The stress-vulnerability model, in which an x-axis represents a continuous vulnerability or organicity dimension and a y-axis represents a continuous stress dimension, allows all possible combinations of organicity and stress (16). In this case history, it appears that it may have been difficult to discuss the possible implications of several possible pathological EEG findings while maintaining the diagnosis.

However, existing research has shown that psychogenic, non-epileptic seizures by no means exclude the possibility of comorbid epilepsy. Some studies have shown that up to 50  % of patients with the condition also have comorbid epilepsy, or have had it in the past, and that the epileptic component is severely underdiagnosed (17 – 19).

The comparison between psychogenic, non-epileptic seizures and epilepsy is logical in view of the fact that the most evident clinical manifestation is seizures. In an attempt to understand the pathogenesis in a broader biopsychosocial perspective, a broader differential diagnostic approach should be used.

The treatment with lamotrigin was started after a new psychiatric assessment concluded that the patient’s mental problems were consistent with bipolar disorder type II. At that time the patient had been an invalid for several years because of his seizures.

The relationship between epilepsy and bipolar disorders has been the subject of extensive discussions, particularly in neurological publications. Several studies have found that epilepsy and affective disorders have many common pathophysiological features (20 – 24).
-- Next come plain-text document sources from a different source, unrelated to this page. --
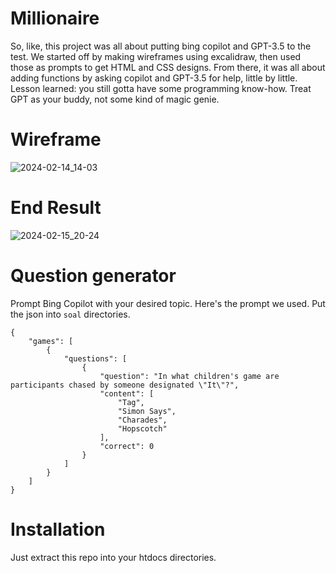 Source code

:# Millionaire
So, like, this project was all about putting bing copilot and GPT-3.5 to the test. We started off by making wireframes using excalidraw, then used those as prompts to get HTML and CSS designs. From there, it was all about adding functions by asking copilot and GPT-3.5 for help, little by little. Lesson learned: you still gotta have some programming know-how. Treat GPT as your buddy, not some kind of magic genie.


# Wireframe

![2024-02-14_14-03](https://github.com/brain90/millionaire/assets/858382/a816f7c5-73c0-486d-8d3f-ca289e4bbc9c)

# End Result

![2024-02-15_20-24](https://github.com/brain90/millionaire/assets/858382/7d81a713-a83f-4ae1-af67-c75a6b29d49b)

# Question generator
Prompt Bing Copilot with your desired topic. Here's the prompt we used. Put the json into `soal` directories.

```Create 15 quiz question. A question with four multiple choices answer. topics: general knowledge. made output as formatted json below. Put right answer into "correct" element.
{
    "games": [
        {
            "questions": [
                {
                    "question": "In what children's game are participants chased by someone designated \"It\"?",
                    "content": [
                        "Tag",
                        "Simon Says",
                        "Charades",
                        "Hopscotch"
                    ],
                    "correct": 0
                }
            ]
        }
    ]
}
```

# Installation

Just extract this repo into your htdocs directories.
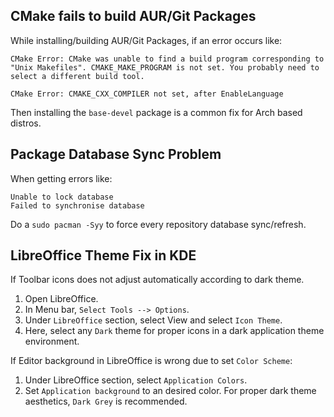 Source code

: ## CMake fails to build AUR/Git Packages

While installing/building AUR/Git Packages, if an error occurs like:

```
CMake Error: CMake was unable to find a build program corresponding to "Unix Makefiles". CMAKE_MAKE_PROGRAM is not set. You probably need to select a different build tool.

CMake Error: CMAKE_CXX_COMPILER not set, after EnableLanguage
```

Then installing the `base-devel` package is a common fix for Arch based distros.

## Package Database Sync Problem

When getting errors like:

```
Unable to lock database
Failed to synchronise database
```

Do a `sudo pacman -Syy` to force every repository database sync/refresh.

## LibreOffice Theme Fix in KDE

If Toolbar icons does not adjust automatically according to dark theme.

1. Open LibreOffice.
2. In Menu bar, `Select Tools --> Options`.
3. Under `LibreOffice` section, select View and select `Icon Theme`.
4. Here, select any `Dark` theme for proper icons in a dark application theme environment.

If Editor background in LibreOffice is wrong due to set `Color Scheme`:

1. Under LibreOffice section, select `Application Colors`.
2. Set `Application background` to an desired color. For proper dark theme aesthetics, `Dark Grey` is recommended.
Extensive comorbidity of affective disorders, particularly depressions (25), bipolarity (26, 27) and epilepsy, the discovery of an increasing number of common pathogenetic features and the benefit derived from anticonvulsants and antidepressants by patients in both diagnostic groups (28) indicate that these two conditions are more closely related than previously believed.

Our case history, with the effectiveness of lamotrigin, may indicate that psychogenic, non-epileptic seizures should be considered in connection with both fundamental organic brain pathology, which cannot always be detected with existing examination methods, and with bipolar disorders. Our definite recommendation is that the diagnosis and treatment of patients with this condition require close cooperation between neurologists and psychiatrists.

The patient has consented to the publication of the article.